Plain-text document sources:

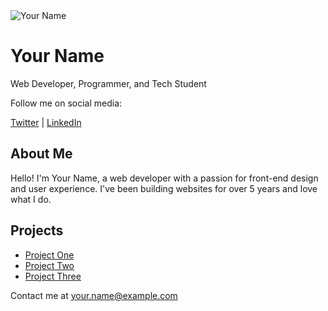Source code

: <!DOCTYPE html>
<html lang="en">
<head>
  <meta charset="UTF-8">
  <meta name="viewport" content="width=device-width, initial-scale=1.0">
  <title>Your Name's Bio</title>
  <link rel="stylesheet" href="styles_1.css">
</head>
<body>
  <headerr>
      <img src="profile-picture.png" alt="Your Name" class="profile-img">
      <h1>Your Name</h1>
      <p>Web Developer, Programmer, and Tech Student</p>
      <p>Follow me on social media:</p>
      <p>
          <a href="https://twitter.com/yourusername"
          target="_blank">Twitter</a> |
          <a href="https://linkedin.com/in/yourusername"
          target="_blank">LinkedIn</a>
      </p>
  </header>
  <main>
      <section class="bio">
          <h2>About Me</h2>
          <p>Hello! I'm Your Name, a web developer with a passion
              for front-end design and user experience.
              I've been building websites for over 5 years
                and love what I do.</p>
          <!-- Add more paragraphs as needed -->
      </section>
      <section class="projects">
          <h2>Projects</h2>
          <ul>
              <li><a href="#">Project One</a></li>
              <li><a href="#">Project Two</a></li>
              <li><a href="#">Project Three</a></li>
              <!-- Add more list items as needed -->
          </ul>
      </section>
  </main>
  <footer>
      <p>Contact me at <a href="mailto:your.name@example.com">your.name@example.com</a></p>
  </footer>
</body>
</htmi>
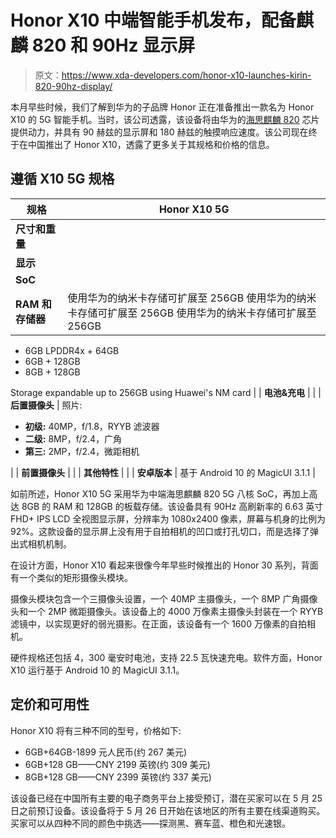 # Honor X10 中端智能手机发布，配备麒麟 820 和 90Hz 显示屏

> 原文：<https://www.xda-developers.com/honor-x10-launches-kirin-820-90hz-display/>

本月早些时候，我们了解到华为的子品牌 Honor 正在准备推出一款名为 Honor X10 的 5G 智能手机。当时，该公司透露，该设备将由华为的[海思麒麟 820](https://www.xda-developers.com/honor-30s-kirin-820-5g-64mp/) 芯片提供动力，并具有 90 赫兹的显示屏和 180 赫兹的触摸响应速度。该公司现在终于在中国推出了 Honor X10，透露了更多关于其规格和价格的信息。

## 遵循 X10 5G 规格

| 规格 | Honor X10 5G |
| --- | --- |
| **尺寸和重量** |  |
| **显示** |  |
| **SoC** |  |
| **RAM 和存储器** | 使用华为的纳米卡存储可扩展至 256GB 使用华为的纳米卡存储可扩展至 256GB 使用华为的纳米卡存储可扩展至 256GB

*   6GB LPDDR4x + 64GB
*   6GB + 128GB
*   8GB + 128GB

Storage expandable up to 256GB using Huawei's NM card |
| **电池&充电** |  |
| **后置摄像头** | 照片:

*   **初级:** 40MP，f/1.8，RYYB 滤波器
*   **二级:** 8MP，f/2.4，广角
*   **第三:** 2MP，f/2.4，微距相机

 |
| **前置摄像头** |  |
| **其他特性** |  |
| **安卓版本** | 基于 Android 10 的 MagicUI 3.1.1 |

如前所述，Honor X10 5G 采用华为中端海思麒麟 820 5G 八核 SoC，再加上高达 8GB 的 RAM 和 128GB 的板载存储。该设备具有 90Hz 高刷新率的 6.63 英寸 FHD+ IPS LCD 全视图显示屏，分辨率为 1080x2400 像素，屏幕与机身的比例为 92%。这款设备的显示屏上没有用于自拍相机的凹口或打孔切口，而是选择了弹出式相机机制。

在设计方面，Honor X10 看起来很像今年早些时候推出的 Honor 30 系列，背面有一个类似的矩形摄像头模块。

摄像头模块包含一个三摄像头设置，一个 40MP 主摄像头，一个 8MP 广角摄像头和一个 2MP 微距摄像头。该设备上的 4000 万像素主摄像头封装在一个 RYYB 滤镜中，以实现更好的弱光摄影。在正面，该设备有一个 1600 万像素的自拍相机。

硬件规格还包括 4，300 毫安时电池，支持 22.5 瓦快速充电。软件方面，Honor X10 运行基于 Android 10 的 MagicUI 3.1.1。

## 定价和可用性

Honor X10 将有三种不同的型号，价格如下:

*   6GB+64GB-1899 元人民币(约 267 美元)
*   6GB+128 GB——CNY 2199 英镑(约 309 美元)
*   8GB+128 GB——CNY 2399 英镑(约 337 美元)

该设备已经在中国所有主要的电子商务平台上接受预订，潜在买家可以在 5 月 25 日之前预订设备。该设备将于 5 月 26 日开始在该地区的所有主要在线渠道购买。买家可以从四种不同的颜色中挑选——探测黑、赛车蓝、橙色和光速银。
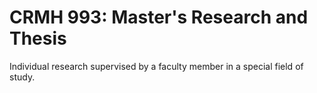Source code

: # CRMH 993: Master's Research and Thesis

Individual research supervised by a faculty member in a special field of study.
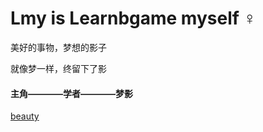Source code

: # Lmy is Learnbgame myself	:female_sign:

美好的事物，梦想的影子

就像梦一样，终留下了影

#### 主角————学者————梦影

[beauty](https://github.com/BlenderCN/Learnbgame/blob/master/All_In_One/LearnbdnelB/split_mirror_static_beauty.md)
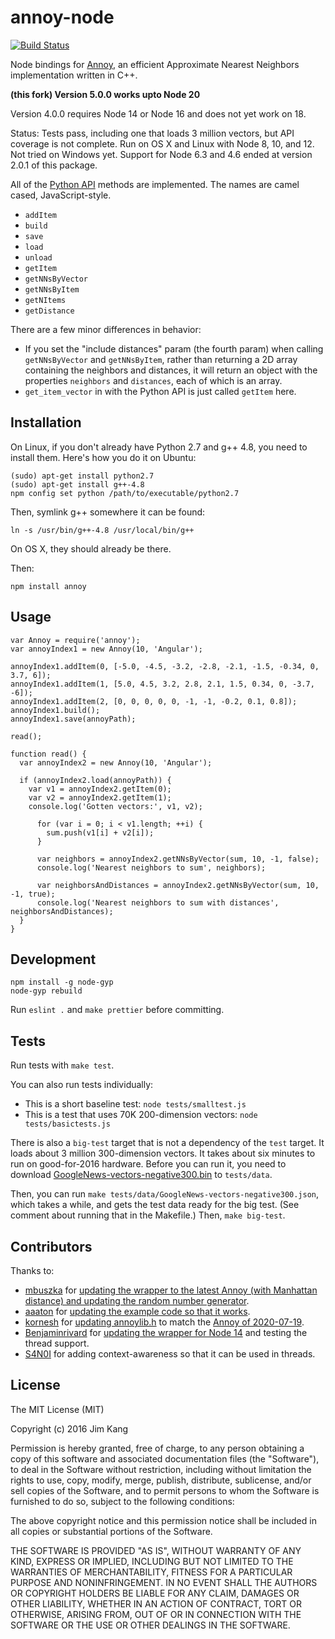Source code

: annoy-node
==================

[![Build Status](https://travis-ci.org/jimkang/annoy-node.svg?branch=master)](https://travis-ci.org/jimkang/annoy-node)

Node bindings for [Annoy](https://github.com/spotify/annoy), an efficient Approximate Nearest Neighbors implementation written in C++.

**(this fork) Version 5.0.0 works upto Node 20**

Version 4.0.0 requires Node 14 or Node 16 and does not yet work on 18.

Status: Tests pass, including one that loads 3 million vectors, but API coverage is not complete. Run on OS X and Linux with Node 8, 10, and 12. Not tried on Windows yet. Support for Node 6.3 and 4.6 ended at version 2.0.1 of this package.

All of the [Python API](https://github.com/spotify/annoy#full-python-api) methods are implemented. The names are camel cased, JavaScript-style.

  - `addItem`
  - `build`
  - `save`
  - `load`
  - `unload`
  - `getItem`
  - `getNNsByVector`
  - `getNNsByItem`
  - `getNItems`
  - `getDistance`

There are a few minor differences in behavior:

- If you set the "include distances" param (the fourth param) when calling `getNNsByVector` and `getNNsByItem`, rather than returning a 2D array containing the neighbors and distances, it will return an object with the properties `neighbors` and `distances`, each of which is an array.
- `get_item_vector` in with the Python API is just called `getItem` here.

Installation
------------

On Linux, if you don't already have Python 2.7 and g++ 4.8, you need to install them. Here's how you do it on Ubuntu:

    (sudo) apt-get install python2.7
    (sudo) apt-get install g++-4.8
    npm config set python /path/to/executable/python2.7

Then, symlink g++ somewhere it can be found:

    ln -s /usr/bin/g++-4.8 /usr/local/bin/g++

On OS X, they should already be there.

Then:

    npm install annoy

Usage
-----

    var Annoy = require('annoy');
    var annoyIndex1 = new Annoy(10, 'Angular');

    annoyIndex1.addItem(0, [-5.0, -4.5, -3.2, -2.8, -2.1, -1.5, -0.34, 0, 3.7, 6]);
    annoyIndex1.addItem(1, [5.0, 4.5, 3.2, 2.8, 2.1, 1.5, 0.34, 0, -3.7, -6]);
    annoyIndex1.addItem(2, [0, 0, 0, 0, 0, -1, -1, -0.2, 0.1, 0.8]);
    annoyIndex1.build();
    annoyIndex1.save(annoyPath);

    read();

    function read() {
      var annoyIndex2 = new Annoy(10, 'Angular');

      if (annoyIndex2.load(annoyPath)) {
        var v1 = annoyIndex2.getItem(0);
        var v2 = annoyIndex2.getItem(1);
        console.log('Gotten vectors:', v1, v2);

          for (var i = 0; i < v1.length; ++i) {
            sum.push(v1[i] + v2[i]);
          }

          var neighbors = annoyIndex2.getNNsByVector(sum, 10, -1, false);
          console.log('Nearest neighbors to sum', neighbors);

          var neighborsAndDistances = annoyIndex2.getNNsByVector(sum, 10, -1, true);
          console.log('Nearest neighbors to sum with distances', neighborsAndDistances);
      }
    }

Development
------------

    npm install -g node-gyp
    node-gyp rebuild

Run `eslint .` and `make prettier` before committing.

Tests
-----

Run tests with `make test`.

You can also run tests individually:

- This is a short baseline test: `node tests/smalltest.js`
- This is a test that uses 70K 200-dimension vectors: `node tests/basictests.js`

There is also a `big-test` target that is not a dependency of the `test` target. It loads about 3 million 300-dimension vectors. It takes about six minutes to run on good-for-2016 hardware. Before you can run it, you need to download [GoogleNews-vectors-negative300.bin](https://drive.google.com/file/d/0B7XkCwpI5KDYNlNUTTlSS21pQmM/edit?usp=sharing) to `tests/data`.

Then, you can run `make tests/data/GoogleNews-vectors-negative300.json`, which takes a while, and gets the test data ready for the big test. (See comment about running that in the Makefile.) Then, `make big-test`.

Contributors
------------

Thanks to:

- [mbuszka](https://github.com/mbuszka) for [updating the wrapper to the latest Annoy (with Manhattan distance) and updating the random number generator](https://github.com/jimkang/annoy-node/pull/4).
- [aaaton](https://github.com/aaaton) for [updating the example code so that it works](https://github.com/jimkang/annoy-node/pull/1).
- [kornesh](https://github.com/kornesh) for [updating annoylib.h](https://github.com/jimkang/annoy-node/pull/10) to match the [Annoy of 2020-07-19](https://github.com/spotify/annoy/commit/7f2562add33eeb217dcdc755520c201aefc1b021).
- [Benjaminrivard](https://github.com/Benjaminrivard) for [updating the wrapper for Node 14](https://github.com/jimkang/annoy-node/pull/13) and testing the thread support.
- [S4N0I](https://github.com/S4N0I) for adding context-awareness so that it can be used in threads.

License
-------

The MIT License (MIT)

Copyright (c) 2016 Jim Kang

Permission is hereby granted, free of charge, to any person obtaining a copy
of this software and associated documentation files (the "Software"), to deal
in the Software without restriction, including without limitation the rights
to use, copy, modify, merge, publish, distribute, sublicense, and/or sell
copies of the Software, and to permit persons to whom the Software is
furnished to do so, subject to the following conditions:

The above copyright notice and this permission notice shall be included in
all copies or substantial portions of the Software.

THE SOFTWARE IS PROVIDED "AS IS", WITHOUT WARRANTY OF ANY KIND, EXPRESS OR
IMPLIED, INCLUDING BUT NOT LIMITED TO THE WARRANTIES OF MERCHANTABILITY,
FITNESS FOR A PARTICULAR PURPOSE AND NONINFRINGEMENT. IN NO EVENT SHALL THE
AUTHORS OR COPYRIGHT HOLDERS BE LIABLE FOR ANY CLAIM, DAMAGES OR OTHER
LIABILITY, WHETHER IN AN ACTION OF CONTRACT, TORT OR OTHERWISE, ARISING FROM,
OUT OF OR IN CONNECTION WITH THE SOFTWARE OR THE USE OR OTHER DEALINGS IN
THE SOFTWARE.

• _Exercise description_: Using the data above, transcribe exactly the lines between those containing "英镑(约 337 美元)" and "Node bindings for", inclusive, and leave every picture behind.

• _Answer_:
*   8GB+128 GB——CNY 2399 英镑(约 337 美元)

该设备已经在中国所有主要的电子商务平台上接受预订，潜在买家可以在 5 月 25 日之前预订设备。该设备将于 5 月 26 日开始在该地区的所有主要在线渠道购买。买家可以从四种不同的颜色中挑选——探测黑、赛车蓝、橙色和光速银。
Source code

: # CRMH 993: Master's Research and Thesis

Individual research supervised by a faculty member in a special field of study.
Source code

: # Lmy is Learnbgame myself	:female_sign:

美好的事物，梦想的影子

就像梦一样，终留下了影

#### 主角————学者————梦影

[beauty](https://github.com/BlenderCN/Learnbgame/blob/master/All_In_One/LearnbdnelB/split_mirror_static_beauty.md)
Source code

: annoy-node
==================

[![Build Status](https://travis-ci.org/jimkang/annoy-node.svg?branch=master)](https://travis-ci.org/jimkang/annoy-node)

Node bindings for [Annoy](https://github.com/spotify/annoy), an efficient Approximate Nearest Neighbors implementation written in C++.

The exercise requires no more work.